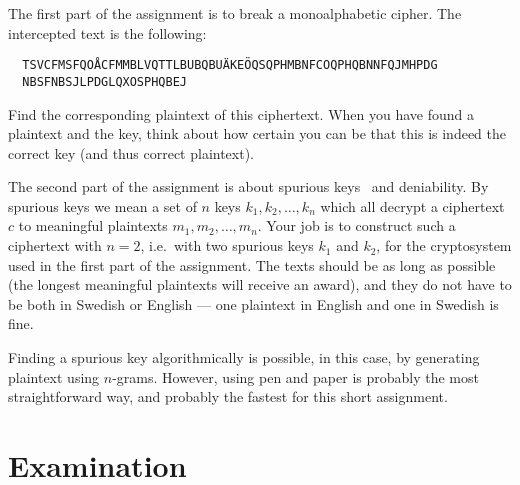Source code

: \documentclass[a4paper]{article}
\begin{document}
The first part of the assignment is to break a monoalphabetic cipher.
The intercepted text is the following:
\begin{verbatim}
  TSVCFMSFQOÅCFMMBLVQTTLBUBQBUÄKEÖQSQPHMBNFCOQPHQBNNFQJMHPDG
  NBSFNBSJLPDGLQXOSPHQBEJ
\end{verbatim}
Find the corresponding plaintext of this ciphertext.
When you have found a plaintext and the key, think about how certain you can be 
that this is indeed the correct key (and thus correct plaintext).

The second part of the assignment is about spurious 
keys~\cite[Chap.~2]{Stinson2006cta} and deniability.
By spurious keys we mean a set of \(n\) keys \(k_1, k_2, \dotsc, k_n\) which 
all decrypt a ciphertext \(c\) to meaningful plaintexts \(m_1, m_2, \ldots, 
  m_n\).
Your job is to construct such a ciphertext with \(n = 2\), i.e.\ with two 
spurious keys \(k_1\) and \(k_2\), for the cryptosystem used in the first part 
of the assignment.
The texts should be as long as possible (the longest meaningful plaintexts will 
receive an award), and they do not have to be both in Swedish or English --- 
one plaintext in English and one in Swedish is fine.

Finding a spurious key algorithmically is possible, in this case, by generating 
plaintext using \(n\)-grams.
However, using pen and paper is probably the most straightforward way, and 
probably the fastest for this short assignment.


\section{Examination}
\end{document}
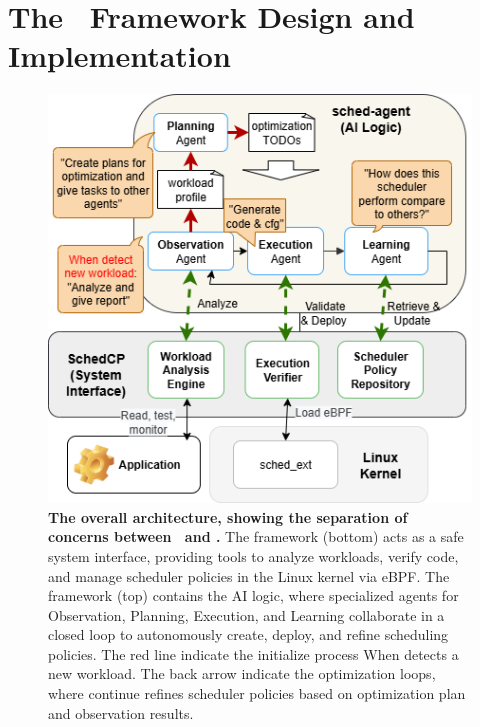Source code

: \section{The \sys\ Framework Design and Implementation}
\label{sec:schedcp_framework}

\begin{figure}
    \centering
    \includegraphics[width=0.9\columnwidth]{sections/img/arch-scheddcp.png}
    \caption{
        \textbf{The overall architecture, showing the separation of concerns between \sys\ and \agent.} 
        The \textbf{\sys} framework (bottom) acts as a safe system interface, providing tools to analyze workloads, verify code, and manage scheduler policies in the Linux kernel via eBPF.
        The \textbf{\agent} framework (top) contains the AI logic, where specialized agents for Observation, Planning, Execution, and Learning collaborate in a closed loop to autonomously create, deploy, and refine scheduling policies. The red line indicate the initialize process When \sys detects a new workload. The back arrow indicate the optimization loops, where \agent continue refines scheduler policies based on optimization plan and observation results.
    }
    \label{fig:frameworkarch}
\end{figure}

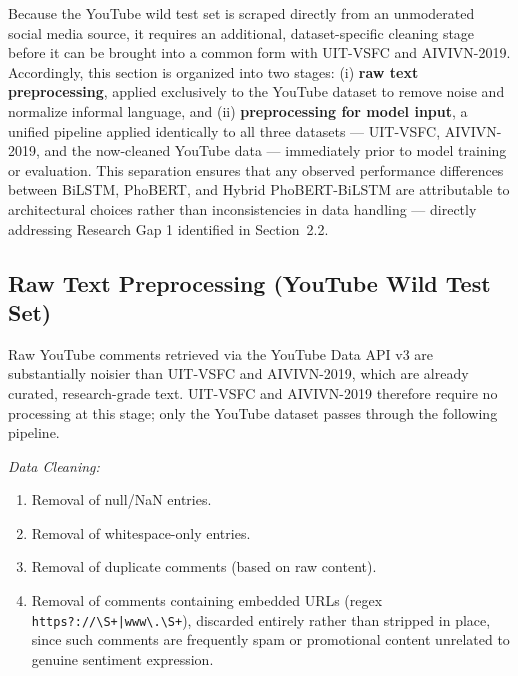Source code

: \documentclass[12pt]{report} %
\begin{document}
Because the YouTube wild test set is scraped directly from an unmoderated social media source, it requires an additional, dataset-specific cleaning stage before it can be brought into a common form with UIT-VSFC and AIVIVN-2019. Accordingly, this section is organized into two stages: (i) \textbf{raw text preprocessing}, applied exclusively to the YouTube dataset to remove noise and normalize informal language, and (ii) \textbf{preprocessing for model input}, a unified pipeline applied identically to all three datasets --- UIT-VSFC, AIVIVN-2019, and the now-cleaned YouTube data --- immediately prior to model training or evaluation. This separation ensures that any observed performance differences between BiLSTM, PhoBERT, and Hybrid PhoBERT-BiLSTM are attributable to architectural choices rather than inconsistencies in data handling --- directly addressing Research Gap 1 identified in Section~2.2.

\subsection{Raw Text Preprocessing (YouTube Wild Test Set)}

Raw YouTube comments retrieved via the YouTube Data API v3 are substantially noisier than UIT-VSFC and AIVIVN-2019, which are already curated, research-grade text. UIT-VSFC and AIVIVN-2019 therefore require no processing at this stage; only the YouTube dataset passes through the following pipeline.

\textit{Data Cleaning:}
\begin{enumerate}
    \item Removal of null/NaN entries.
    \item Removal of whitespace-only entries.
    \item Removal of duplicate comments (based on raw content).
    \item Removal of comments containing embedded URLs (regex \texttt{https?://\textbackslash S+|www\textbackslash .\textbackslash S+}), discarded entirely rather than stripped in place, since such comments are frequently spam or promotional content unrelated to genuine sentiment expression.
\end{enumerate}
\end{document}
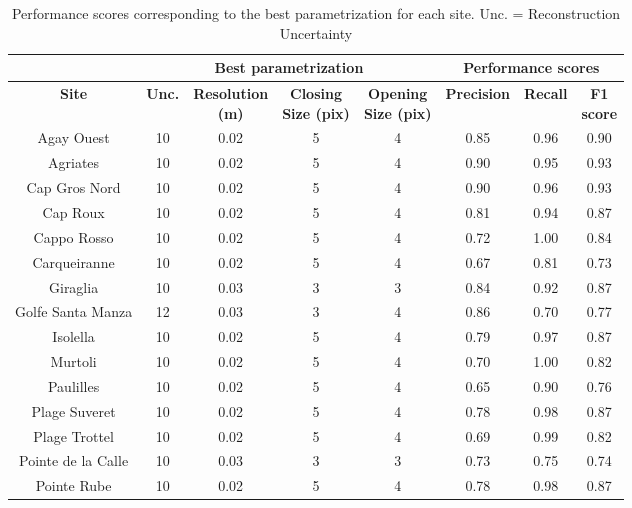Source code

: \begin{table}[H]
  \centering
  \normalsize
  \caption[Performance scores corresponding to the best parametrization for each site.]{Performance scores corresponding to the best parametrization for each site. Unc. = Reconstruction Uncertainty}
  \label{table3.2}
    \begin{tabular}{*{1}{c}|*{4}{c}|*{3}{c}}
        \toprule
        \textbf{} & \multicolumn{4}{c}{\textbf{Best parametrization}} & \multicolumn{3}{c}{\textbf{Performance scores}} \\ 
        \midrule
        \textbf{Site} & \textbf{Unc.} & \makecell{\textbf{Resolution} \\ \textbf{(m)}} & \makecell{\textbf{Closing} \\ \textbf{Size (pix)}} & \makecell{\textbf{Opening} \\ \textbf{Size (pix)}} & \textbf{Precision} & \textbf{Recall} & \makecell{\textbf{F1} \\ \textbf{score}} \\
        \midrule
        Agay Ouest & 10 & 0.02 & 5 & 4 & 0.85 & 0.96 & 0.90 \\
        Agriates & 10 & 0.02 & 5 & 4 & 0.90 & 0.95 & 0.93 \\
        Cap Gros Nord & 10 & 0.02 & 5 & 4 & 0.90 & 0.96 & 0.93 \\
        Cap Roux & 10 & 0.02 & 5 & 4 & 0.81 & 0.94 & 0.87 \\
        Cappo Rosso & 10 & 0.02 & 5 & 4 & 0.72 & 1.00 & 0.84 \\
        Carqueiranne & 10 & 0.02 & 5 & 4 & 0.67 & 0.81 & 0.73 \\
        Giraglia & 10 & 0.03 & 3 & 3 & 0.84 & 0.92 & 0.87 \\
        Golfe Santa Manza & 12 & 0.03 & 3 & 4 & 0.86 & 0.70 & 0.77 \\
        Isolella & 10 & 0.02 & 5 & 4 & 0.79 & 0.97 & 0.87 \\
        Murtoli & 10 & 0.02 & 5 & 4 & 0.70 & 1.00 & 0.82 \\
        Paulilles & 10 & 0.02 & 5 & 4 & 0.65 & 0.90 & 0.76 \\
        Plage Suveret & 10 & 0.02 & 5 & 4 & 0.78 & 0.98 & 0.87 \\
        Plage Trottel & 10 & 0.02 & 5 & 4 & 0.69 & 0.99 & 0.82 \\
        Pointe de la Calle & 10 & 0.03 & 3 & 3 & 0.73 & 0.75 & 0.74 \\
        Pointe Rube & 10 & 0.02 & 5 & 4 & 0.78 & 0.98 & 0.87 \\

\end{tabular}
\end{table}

---------------

▶ _WHAT YOU NEED TO DO_
Word for word, set down every line of the records above, and leave the pictures out.

▶ _SOLUTION TO THIS PROBLEM_
Source code

: \documentclass[a4paper]{article}
\begin{document}
The first part of the assignment is to break a monoalphabetic cipher.
The intercepted text is the following:
\begin{verbatim}
  TSVCFMSFQOÅCFMMBLVQTTLBUBQBUÄKEÖQSQPHMBNFCOQPHQBNNFQJMHPDG
  NBSFNBSJLPDGLQXOSPHQBEJ
\end{verbatim}
Find the corresponding plaintext of this ciphertext.
When you have found a plaintext and the key, think about how certain you can be 
that this is indeed the correct key (and thus correct plaintext).

The second part of the assignment is about spurious 
keys~\cite[Chap.~2]{Stinson2006cta} and deniability.
By spurious keys we mean a set of \(n\) keys \(k_1, k_2, \dotsc, k_n\) which 
all decrypt a ciphertext \(c\) to meaningful plaintexts \(m_1, m_2, \ldots, 
  m_n\).
Your job is to construct such a ciphertext with \(n = 2\), i.e.\ with two 
spurious keys \(k_1\) and \(k_2\), for the cryptosystem used in the first part 
of the assignment.
The texts should be as long as possible (the longest meaningful plaintexts will 
receive an award), and they do not have to be both in Swedish or English --- 
one plaintext in English and one in Swedish is fine.

Finding a spurious key algorithmically is possible, in this case, by generating 
plaintext using \(n\)-grams.
However, using pen and paper is probably the most straightforward way, and 
probably the fastest for this short assignment.


\section{Examination}
\end{document}
Source code

: \section{The \sys\ Framework Design and Implementation}
\label{sec:schedcp_framework}

\begin{figure}
    \centering
    \includegraphics[width=0.9\columnwidth]{sections/img/arch-scheddcp.png}
    \caption{
        \textbf{The overall architecture, showing the separation of concerns between \sys\ and \agent.} 
        The \textbf{\sys} framework (bottom) acts as a safe system interface, providing tools to analyze workloads, verify code, and manage scheduler policies in the Linux kernel via eBPF.
        The \textbf{\agent} framework (top) contains the AI logic, where specialized agents for Observation, Planning, Execution, and Learning collaborate in a closed loop to autonomously create, deploy, and refine scheduling policies. The red line indicate the initialize process When \sys detects a new workload. The back arrow indicate the optimization loops, where \agent continue refines scheduler policies based on optimization plan and observation results.
    }
    \label{fig:frameworkarch}
\end{figure}

Source code

: \documentclass[12pt]{report} %
\begin{document}
Because the YouTube wild test set is scraped directly from an unmoderated social media source, it requires an additional, dataset-specific cleaning stage before it can be brought into a common form with UIT-VSFC and AIVIVN-2019. Accordingly, this section is organized into two stages: (i) \textbf{raw text preprocessing}, applied exclusively to the YouTube dataset to remove noise and normalize informal language, and (ii) \textbf{preprocessing for model input}, a unified pipeline applied identically to all three datasets --- UIT-VSFC, AIVIVN-2019, and the now-cleaned YouTube data --- immediately prior to model training or evaluation. This separation ensures that any observed performance differences between BiLSTM, PhoBERT, and Hybrid PhoBERT-BiLSTM are attributable to architectural choices rather than inconsistencies in data handling --- directly addressing Research Gap 1 identified in Section~2.2.

\subsection{Raw Text Preprocessing (YouTube Wild Test Set)}

Raw YouTube comments retrieved via the YouTube Data API v3 are substantially noisier than UIT-VSFC and AIVIVN-2019, which are already curated, research-grade text. UIT-VSFC and AIVIVN-2019 therefore require no processing at this stage; only the YouTube dataset passes through the following pipeline.

\textit{Data Cleaning:}
\begin{enumerate}
    \item Removal of null/NaN entries.
    \item Removal of whitespace-only entries.
    \item Removal of duplicate comments (based on raw content).
    \item Removal of comments containing embedded URLs (regex \texttt{https?://\textbackslash S+|www\textbackslash .\textbackslash S+}), discarded entirely rather than stripped in place, since such comments are frequently spam or promotional content unrelated to genuine sentiment expression.
\end{enumerate}
\end{document}
Source code

: \begin{table}[H]
  \centering
  \normalsize
  \caption[Performance scores corresponding to the best parametrization for each site.]{Performance scores corresponding to the best parametrization for each site. Unc. = Reconstruction Uncertainty}
  \label{table3.2}
    \begin{tabular}{*{1}{c}|*{4}{c}|*{3}{c}}
        \toprule
        \textbf{} & \multicolumn{4}{c}{\textbf{Best parametrization}} & \multicolumn{3}{c}{\textbf{Performance scores}} \\ 
        \midrule
        \textbf{Site} & \textbf{Unc.} & \makecell{\textbf{Resolution} \\ \textbf{(m)}} & \makecell{\textbf{Closing} \\ \textbf{Size (pix)}} & \makecell{\textbf{Opening} \\ \textbf{Size (pix)}} & \textbf{Precision} & \textbf{Recall} & \makecell{\textbf{F1} \\ \textbf{score}} \\
        \midrule
        Agay Ouest & 10 & 0.02 & 5 & 4 & 0.85 & 0.96 & 0.90 \\
        Agriates & 10 & 0.02 & 5 & 4 & 0.90 & 0.95 & 0.93 \\
        Cap Gros Nord & 10 & 0.02 & 5 & 4 & 0.90 & 0.96 & 0.93 \\
        Cap Roux & 10 & 0.02 & 5 & 4 & 0.81 & 0.94 & 0.87 \\
        Cappo Rosso & 10 & 0.02 & 5 & 4 & 0.72 & 1.00 & 0.84 \\
        Carqueiranne & 10 & 0.02 & 5 & 4 & 0.67 & 0.81 & 0.73 \\
        Giraglia & 10 & 0.03 & 3 & 3 & 0.84 & 0.92 & 0.87 \\
        Golfe Santa Manza & 12 & 0.03 & 3 & 4 & 0.86 & 0.70 & 0.77 \\
        Isolella & 10 & 0.02 & 5 & 4 & 0.79 & 0.97 & 0.87 \\
        Murtoli & 10 & 0.02 & 5 & 4 & 0.70 & 1.00 & 0.82 \\
        Paulilles & 10 & 0.02 & 5 & 4 & 0.65 & 0.90 & 0.76 \\
        Plage Suveret & 10 & 0.02 & 5 & 4 & 0.78 & 0.98 & 0.87 \\
        Plage Trottel & 10 & 0.02 & 5 & 4 & 0.69 & 0.99 & 0.82 \\
        Pointe de la Calle & 10 & 0.03 & 3 & 3 & 0.73 & 0.75 & 0.74 \\
        Pointe Rube & 10 & 0.02 & 5 & 4 & 0.78 & 0.98 & 0.87 \\

\end{tabular}
\end{table}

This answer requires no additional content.